Peter Pan des Fußballs

Oliver Fritsch | Dienstag, 8. Mai 2007 Kommentare deaktiviert für Peter Pan des Fußballs

Die englische Presse ehrt den Meistertrainer Alex Ferguson und mischt etwas Spott dabei / Das unterlegene Chelsea in der Mißgunst aller Journalisten; Schelte für Michael Ballack und Andrei Schewtschenko – Real Madrids überraschende Rückkeher ins Titelrennen

Kevin McCarra (Guardian) goutiert die Meisterschaft Manchester Uniteds: „In dieser Saison ist die Mannschaft mit ihrem elanvollen und temporeichen Fußball sämtlichen Rivalen weit überlegen. Es wäre deprimierend gewesen, wenn dieses Team für ihre die Massen beglückende Fußballphilosophie nicht belohnt worden wäre.“ Matt Dickinson (Times) gibt zu bedenken, daß Manchester erst den ersten von zwei Teilen seines ehemaligen Terrains zurückerobert habe: „Uniteds Erfolge werden normalerweise von einer tief verwurzelten Mißgunst begleitet, doch diese Meisterschaft wird ihnen von vielen gegönnt. Dabei hilft zum einen, daß sie nicht mehr das alleinige Monopol auf die Meisterschaft haben, wie es in den 90er Jahren der Fall war, und zum anderen, daß Chelsea ihnen als meistgehaßter Verein Englands den Rang abgelaufen hat. Man darf davon ausgehen, daß man bei United darum bemüht ist, sich auch diesen Titel zurückzuholen, auch wenn das – sollte Mourinho in London bleiben – noch ein paar Jahre dauern dürfte.“

James Lawton (Independent) portraitiert Manchesters Trainer als literarische Figur: „In dem Moment als Alex Ferguson wußte, daß er den Titel von den Rubelkönigen an der Stamford Bridge zurückgewonnen hatte, machte jedes Detail seiner Körpersprache deutlich, daß er sich völlig dessen bewußt war, etwas historisches geleistet zu haben. Und man wurde unweigerlich daran erinnert, was es ist, das Alex Ferguson so einzigartig macht in diesem Geschäft: Er ist der Peter Pan des Fußballs. Die Jahre ziehen an ihm vorüber, doch älter wird er nicht. Als sein damals junges Team 1999 im Finale der Champions League stand, rannte er an der Seitenlinie auf und ab, wie ein Schuljunge auf dem Weg in die Sommerferien. Im Spiel gegen Manchester City, als United den Vorsprung auf Chelsea auf acht Punkte vergrößerte, tat er genau das gleiche. Er war zurück in Nimmerland.“ Sam Wallace (Independent) hält Old Trafford für das Hacienda des 21. Jahrhunderts: „Ferguson hat sich erneut selbst übertroffen.

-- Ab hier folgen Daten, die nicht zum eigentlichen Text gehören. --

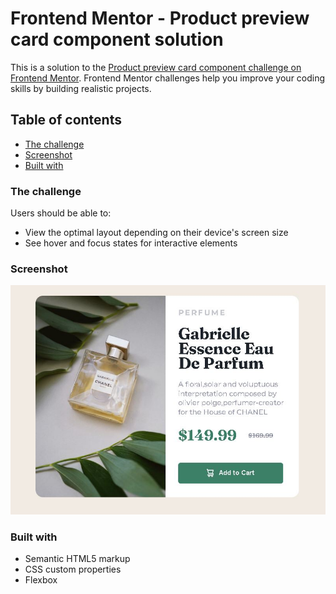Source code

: # Frontend Mentor - Product preview card component solution

This is a solution to the [Product preview card component challenge on Frontend Mentor](https://www.frontendmentor.io/challenges/product-preview-card-component-GO7UmttRfa). Frontend Mentor challenges help you improve your coding skills by building realistic projects. 

## Table of contents

  - [The challenge](#the-challenge)
  - [Screenshot](#screenshot)
  - [Built with](#built-with)

### The challenge

Users should be able to:

- View the optimal layout depending on their device's screen size
- See hover and focus states for interactive elements

### Screenshot

![Screenshot.jpg](./screenshot.jpg)

### Built with

- Semantic HTML5 markup
- CSS custom properties
- Flexbox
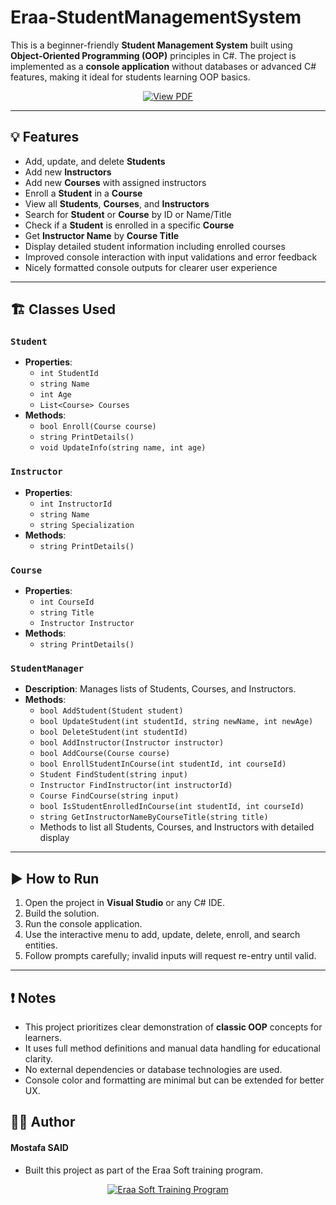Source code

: # Eraa-StudentManagementSystem

This is a beginner-friendly **Student Management System** built using **Object-Oriented Programming (OOP)** principles in C#. The project is implemented as a **console application** without databases or advanced C# features, making it ideal for students learning OOP basics.

<p align="center">
  <a href="https://drive.google.com/file/d/1nDRjhbqct12RlGyURuJaomuu0FQKosYx/view?usp=sharing" target="_blank" rel="noopener noreferrer">
    <img src="https://img.shields.io/badge/PDF-View%20Struct%20vs%20Class%20vs%20Record-D44638?style=flat&logo=adobe&logoColor=white" alt="View PDF" />
  </a>
</p>

---

## 💡 Features

- Add, update, and delete **Students**
- Add new **Instructors**
- Add new **Courses** with assigned instructors
- Enroll a **Student** in a **Course**
- View all **Students**, **Courses**, and **Instructors**
- Search for **Student** or **Course** by ID or Name/Title
- Check if a **Student** is enrolled in a specific **Course**
- Get **Instructor Name** by **Course Title**
- Display detailed student information including enrolled courses
- Improved console interaction with input validations and error feedback
- Nicely formatted console outputs for clearer user experience

---

## 🏗️ Classes Used

### `Student`
- **Properties**:
  - `int StudentId`
  - `string Name`
  - `int Age`
  - `List<Course> Courses`
- **Methods**:
  - `bool Enroll(Course course)`
  - `string PrintDetails()`
  - `void UpdateInfo(string name, int age)`

### `Instructor`
- **Properties**:
  - `int InstructorId`
  - `string Name`
  - `string Specialization`
- **Methods**:
  - `string PrintDetails()`

### `Course`
- **Properties**:
  - `int CourseId`
  - `string Title`
  - `Instructor Instructor`
- **Methods**:
  - `string PrintDetails()`

### `StudentManager`
- **Description**: Manages lists of Students, Courses, and Instructors.
- **Methods**:
  - `bool AddStudent(Student student)`
  - `bool UpdateStudent(int studentId, string newName, int newAge)`
  - `bool DeleteStudent(int studentId)`
  - `bool AddInstructor(Instructor instructor)`
  - `bool AddCourse(Course course)`
  - `bool EnrollStudentInCourse(int studentId, int courseId)`
  - `Student FindStudent(string input)`
  - `Instructor FindInstructor(int instructorId)`
  - `Course FindCourse(string input)`
  - `bool IsStudentEnrolledInCourse(int studentId, int courseId)`
  - `string GetInstructorNameByCourseTitle(string title)`
  - Methods to list all Students, Courses, and Instructors with detailed display

---

## ▶️ How to Run

1. Open the project in **Visual Studio** or any C# IDE.
2. Build the solution.
3. Run the console application.
4. Use the interactive menu to add, update, delete, enroll, and search entities.
5. Follow prompts carefully; invalid inputs will request re-entry until valid.

---

## ❗ Notes

- This project prioritizes clear demonstration of **classic OOP** concepts for learners.
- It uses full method definitions and manual data handling for educational clarity.
- No external dependencies or database technologies are used.
- Console color and formatting are minimal but can be extended for better UX.
## 👨‍💻 Author
#### Mostafa SAID 
- Built this project as part of the Eraa Soft training program.
<p align="center">
  <a href="https://www.facebook.com/eraasoft" target="_blank" rel="noopener noreferrer">
    <img src="https://img.shields.io/badge/Built%20with-Eraa%20Soft%20Training%20Program-1877F2?style=flat&logo=facebook&logoColor=white" alt="Eraa Soft Training Program" />
  </a>
</p>


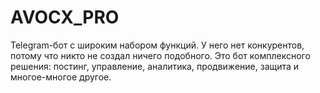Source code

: # AVOCX_PRO
Telegram-бот с широким набором функций. У него нет конкурентов, потому что никто не создал ничего подобного. Это бот комплексного решения: постинг, управление, аналитика, продвижение, защита и многое-многое другое.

Während er seine siegreichen Teams der vergangenen Jahre immer wieder umbaute, folgte er dieses Mal einer anderen Taktik: Er vertraute darauf, daß sein Team gut genug wird, solange man den Spielern nur die nötige Zeit gibt. (…) Was wird von der Meistermannschaft des Jahres 2007 am meisten in Erinnerung bleiben? Daß Nemanja Vidic und Rio Ferdinand das großartigste Duett sind, das Manchester seit Morrissey und Marr gesehen hat?“

Die Insel mit kontinentaler Spielkultur verzückt

Raphael Honigstein (Tagesspiegel) erörtert die Logik und die Unlogik des Titelgewinns: „Als einziger ernstzunehmender Herausforderer des FC Chelsea hatte das einst übermächtige United erstmals auch neutrale Beobachter auf seiner Seite – der einfallsreiche, fließende Angriffsfußball bereitete mehr Freude als der brutale Gewaltmarsch der Blues. Chelsea stand meist mit vier zentralen Mittelfeldspielern auf dem Platz und versuchte, die Gegner mit kollektivem Kampf zu erdrücken; United setzte auf die individuelle Brillanz von Rooney und Ronaldo und hatte in dem Serben Nemanja Vidic einen der meist unterschätzten Verteidiger Europas als Faustpfand. Überraschend war es trotzdem, wie entschieden Fergusons Elf in der harten, rauhen Premier League ihr feines Spiel durchdrücken konnte. Denn ohne einen echten Ballwinner, einen Grätscher im defensiven Mittelfeld, ist in England nie jemand Meister geworden. Ausgerechnet Fergusons United, die Elf des letzten britischen Spitzentrainers der Liga, verzückte die Insel mit kontinentaler Spielkultur und schnellem, effizienten Direktspiel.“

Chelsea voller Power, aber ohne Flair

Christian Eichler (FAS) streicht die Eindimensionalität Chelseas heraus: „Unerklärlich blieb, wie wenig spielerische Überraschungsmomente der teuerste Kader der Welt hat. Mourinhos Mannschaft fehlte die Finesse, die hilft, wenn die Beine einmal schwer sind. Sie mußte vom ersten Tag an auf die Rolle als wuchtige Siegmaschine programmiert werden, da blieb keine Zeit für das Reifen von Spielkunst. Roman Abramowitsch hat ein Vermögen ins Team gesteckt und dafür zwei Meistertitel bekommen, aber nicht den Fußball, den er wollte. Chelsea spielt meist beeindruckend, aber nie begeisternd; voller Power, aber ohne Flair. Ein englischer Kommentator drückte es so aus: Chelsea spiele Fußball so, wie der größte und stärkste Kerl auf dem Schulhof die anderen herumschubst. Wenn so einer hinfällt, dann freuen sich alle. Den Aufstieg zum Weltklub wird es nicht aufhalten, aber bremsen. In China und anderen Wachstumsmärkten hat der Verein enorm investiert und eine große Fan-Basis aktiviert. Während in England außerhalb Süd-Londons kaum ein Anhänger der ‚Blues‘ zu finden ist, macht der Klub in Asien dem bisherigen Marktführer Manchester United Konkurrenz.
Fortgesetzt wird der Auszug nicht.